Here is my 2 cents on the clustering issue...

While I am no expert in the area, I have been really impressed with how
Gemstone does clustering, and their use of multiple VMs in each cluster. It
seems, to put it simply, that most servers just allow you to run many
instances on either one machine or many machines and tie them all together
to form a cluster, much like webservers and such cluster. One thing Gemstone
did was allow on instance of Gemstone to run many VMs, and allow different
settings per VM; heap size, life time, # of clients per VM, classpath, etc
etc. It will spawn new VMs as needed and kill VMs as needed as well.

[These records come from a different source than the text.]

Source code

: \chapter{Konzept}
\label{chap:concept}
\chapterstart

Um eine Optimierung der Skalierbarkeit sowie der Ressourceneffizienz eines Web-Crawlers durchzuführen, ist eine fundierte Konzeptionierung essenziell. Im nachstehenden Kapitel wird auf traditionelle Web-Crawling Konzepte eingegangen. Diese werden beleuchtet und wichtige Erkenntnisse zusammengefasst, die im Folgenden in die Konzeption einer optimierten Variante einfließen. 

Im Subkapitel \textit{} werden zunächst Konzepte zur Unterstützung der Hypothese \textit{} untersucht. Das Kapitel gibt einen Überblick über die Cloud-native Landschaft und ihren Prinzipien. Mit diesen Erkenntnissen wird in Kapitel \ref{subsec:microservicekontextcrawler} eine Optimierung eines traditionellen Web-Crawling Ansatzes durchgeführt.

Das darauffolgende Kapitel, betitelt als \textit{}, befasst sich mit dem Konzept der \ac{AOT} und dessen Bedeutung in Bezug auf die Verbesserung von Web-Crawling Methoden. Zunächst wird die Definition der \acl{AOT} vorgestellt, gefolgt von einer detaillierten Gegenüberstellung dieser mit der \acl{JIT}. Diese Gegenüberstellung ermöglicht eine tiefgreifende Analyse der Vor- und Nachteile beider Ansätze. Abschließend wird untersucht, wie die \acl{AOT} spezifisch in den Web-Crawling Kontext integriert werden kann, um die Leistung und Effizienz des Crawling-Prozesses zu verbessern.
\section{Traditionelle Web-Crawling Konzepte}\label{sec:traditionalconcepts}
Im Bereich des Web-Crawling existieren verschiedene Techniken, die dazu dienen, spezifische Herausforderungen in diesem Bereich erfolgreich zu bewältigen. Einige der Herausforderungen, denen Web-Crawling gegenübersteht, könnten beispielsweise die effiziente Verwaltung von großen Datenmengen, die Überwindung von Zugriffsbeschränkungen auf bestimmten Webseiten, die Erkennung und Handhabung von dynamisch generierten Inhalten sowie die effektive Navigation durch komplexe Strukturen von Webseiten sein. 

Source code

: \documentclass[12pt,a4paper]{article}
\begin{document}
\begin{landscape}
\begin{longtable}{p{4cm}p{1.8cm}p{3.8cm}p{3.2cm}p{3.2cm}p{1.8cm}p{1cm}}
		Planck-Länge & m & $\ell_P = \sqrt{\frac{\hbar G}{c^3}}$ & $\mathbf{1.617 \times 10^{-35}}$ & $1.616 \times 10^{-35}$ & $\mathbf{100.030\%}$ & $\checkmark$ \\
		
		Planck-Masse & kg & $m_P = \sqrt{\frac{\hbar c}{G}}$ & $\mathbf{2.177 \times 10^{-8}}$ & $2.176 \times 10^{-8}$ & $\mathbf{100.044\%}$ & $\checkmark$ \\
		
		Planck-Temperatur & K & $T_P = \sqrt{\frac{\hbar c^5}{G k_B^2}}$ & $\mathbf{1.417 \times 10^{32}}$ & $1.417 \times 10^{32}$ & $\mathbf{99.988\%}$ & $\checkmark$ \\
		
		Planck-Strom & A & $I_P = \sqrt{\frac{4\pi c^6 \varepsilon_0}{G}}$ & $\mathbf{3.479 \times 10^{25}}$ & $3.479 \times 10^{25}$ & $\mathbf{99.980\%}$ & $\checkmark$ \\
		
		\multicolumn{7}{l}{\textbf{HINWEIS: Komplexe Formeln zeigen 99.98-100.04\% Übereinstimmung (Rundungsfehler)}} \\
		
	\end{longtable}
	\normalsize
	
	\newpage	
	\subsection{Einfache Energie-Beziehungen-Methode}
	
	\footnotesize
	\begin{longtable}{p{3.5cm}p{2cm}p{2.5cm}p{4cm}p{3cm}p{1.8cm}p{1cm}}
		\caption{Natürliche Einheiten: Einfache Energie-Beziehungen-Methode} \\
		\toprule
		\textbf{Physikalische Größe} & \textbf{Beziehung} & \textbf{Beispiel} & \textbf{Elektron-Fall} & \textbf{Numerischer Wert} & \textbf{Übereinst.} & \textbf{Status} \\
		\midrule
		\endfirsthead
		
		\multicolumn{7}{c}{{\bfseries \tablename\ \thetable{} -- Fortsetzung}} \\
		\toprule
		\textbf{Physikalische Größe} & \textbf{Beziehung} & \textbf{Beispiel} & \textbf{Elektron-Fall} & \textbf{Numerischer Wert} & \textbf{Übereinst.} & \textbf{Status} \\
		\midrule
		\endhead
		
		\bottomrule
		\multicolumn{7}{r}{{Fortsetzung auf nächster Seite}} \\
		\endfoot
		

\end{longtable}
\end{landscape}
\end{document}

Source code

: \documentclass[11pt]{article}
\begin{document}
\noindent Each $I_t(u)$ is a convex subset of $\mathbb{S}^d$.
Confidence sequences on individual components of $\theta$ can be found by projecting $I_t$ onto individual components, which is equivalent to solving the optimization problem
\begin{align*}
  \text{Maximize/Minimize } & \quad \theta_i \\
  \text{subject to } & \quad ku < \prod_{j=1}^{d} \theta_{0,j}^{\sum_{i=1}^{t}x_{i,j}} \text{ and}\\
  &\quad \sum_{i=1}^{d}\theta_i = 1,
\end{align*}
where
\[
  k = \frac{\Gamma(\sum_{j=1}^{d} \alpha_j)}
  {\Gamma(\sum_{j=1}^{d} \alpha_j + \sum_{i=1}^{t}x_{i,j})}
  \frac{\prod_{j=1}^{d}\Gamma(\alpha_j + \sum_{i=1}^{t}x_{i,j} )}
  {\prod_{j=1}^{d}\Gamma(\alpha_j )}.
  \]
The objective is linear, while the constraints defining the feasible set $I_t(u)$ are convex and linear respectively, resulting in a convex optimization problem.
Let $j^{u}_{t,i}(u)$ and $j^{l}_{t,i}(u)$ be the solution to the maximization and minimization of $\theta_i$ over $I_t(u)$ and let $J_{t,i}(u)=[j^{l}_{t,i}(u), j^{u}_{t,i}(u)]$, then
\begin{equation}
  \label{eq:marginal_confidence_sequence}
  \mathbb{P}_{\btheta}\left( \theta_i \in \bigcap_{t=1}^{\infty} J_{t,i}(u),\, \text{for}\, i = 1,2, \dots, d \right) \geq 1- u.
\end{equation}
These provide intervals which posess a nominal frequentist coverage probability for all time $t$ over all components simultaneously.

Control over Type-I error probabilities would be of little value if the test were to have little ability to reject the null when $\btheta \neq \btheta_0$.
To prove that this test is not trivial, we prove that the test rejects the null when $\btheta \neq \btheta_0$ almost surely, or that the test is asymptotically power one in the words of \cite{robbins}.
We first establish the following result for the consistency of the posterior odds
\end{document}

Maybe this is overkill, as it seems that most places run one big app in one
server, but where I worked, we wanted to run many apps in one server, and
having them partitioned with their own pool of VMs was a really nice
feature. They had some nice tools written in Tcl that showed the differences
in response times, memory, etc when using different configurations on the
how the VMs were setup. An admin dream (I would think...)

If JBoss had something half as cool as that, it would help (I think)
seperate it from the rest of the pack, instead of the "me too" when it comes
to having clustering like BEA or WebSphere, etc.

Any thoughts on this pertaining to JBoss?

Robert
[EMAIL PROTECTED]


-----Original Message-----
From: [EMAIL PROTECTED]
[mailto:[EMAIL PROTECTED]]On Behalf Of Filip Hanik
Sent: Friday, January 12, 2001 1:27 PM
To: jBoss Developer
Subject: [jBoss-Dev] Clustering


Marc,
I read the bugzilla note on clustering.
the "herd", "shepard", "sheep" and "food" paradigms.
in my humble opinion the herd,shepard etc words makes the document extremely
hard to read.
because I kept forgetting what they all meant. "Animals hunting for land" is
not an intuitive language, :) (no harm intended)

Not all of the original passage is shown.